* WORK TASK:
All entries should be printed precisely as written.

* RECORDS FOR THIS TASK:
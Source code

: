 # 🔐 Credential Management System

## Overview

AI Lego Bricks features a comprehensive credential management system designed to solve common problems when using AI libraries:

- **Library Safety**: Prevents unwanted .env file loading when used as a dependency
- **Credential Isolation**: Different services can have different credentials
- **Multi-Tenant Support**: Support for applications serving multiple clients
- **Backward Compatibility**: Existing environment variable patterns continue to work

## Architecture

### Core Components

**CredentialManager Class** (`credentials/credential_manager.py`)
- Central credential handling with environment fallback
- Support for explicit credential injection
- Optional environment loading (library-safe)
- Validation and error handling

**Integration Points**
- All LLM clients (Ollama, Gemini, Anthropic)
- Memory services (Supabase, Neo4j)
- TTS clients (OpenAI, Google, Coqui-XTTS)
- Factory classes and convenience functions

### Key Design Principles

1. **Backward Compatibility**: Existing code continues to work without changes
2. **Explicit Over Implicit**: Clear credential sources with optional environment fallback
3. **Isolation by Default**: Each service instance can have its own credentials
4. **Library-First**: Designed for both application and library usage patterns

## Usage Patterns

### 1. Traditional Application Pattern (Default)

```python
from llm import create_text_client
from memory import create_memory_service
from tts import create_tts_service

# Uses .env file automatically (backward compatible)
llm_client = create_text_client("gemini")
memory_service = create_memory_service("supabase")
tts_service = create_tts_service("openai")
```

* WRITTEN RESPONSE:
Source code

: # 🔐 Credential Management System

## Overview

AI Lego Bricks features a comprehensive credential management system designed to solve common problems when using AI libraries:

- **Library Safety**: Prevents unwanted .env file loading when used as a dependency
- **Credential Isolation**: Different services can have different credentials
- **Multi-Tenant Support**: Support for applications serving multiple clients
- **Backward Compatibility**: Existing environment variable patterns continue to work

## Architecture

### Core Components

**CredentialManager Class** (`credentials/credential_manager.py`)
- Central credential handling with environment fallback
- Support for explicit credential injection
- Optional environment loading (library-safe)
- Validation and error handling

**Integration Points**
- All LLM clients (Ollama, Gemini, Anthropic)
- Memory services (Supabase, Neo4j)
- TTS clients (OpenAI, Google, Coqui-XTTS)
- Factory classes and convenience functions

### Key Design Principles

1. **Backward Compatibility**: Existing code continues to work without changes
2. **Explicit Over Implicit**: Clear credential sources with optional environment fallback
3. **Isolation by Default**: Each service instance can have its own credentials
4. **Library-First**: Designed for both application and library usage patterns

## Usage Patterns

### 1. Traditional Application Pattern (Default)

```python
from llm import create_text_client
from memory import create_memory_service
from tts import create_tts_service

# Uses .env file automatically (backward compatible)
llm_client = create_text_client("gemini")
memory_service = create_memory_service("supabase")
tts_service = create_tts_service("openai")
```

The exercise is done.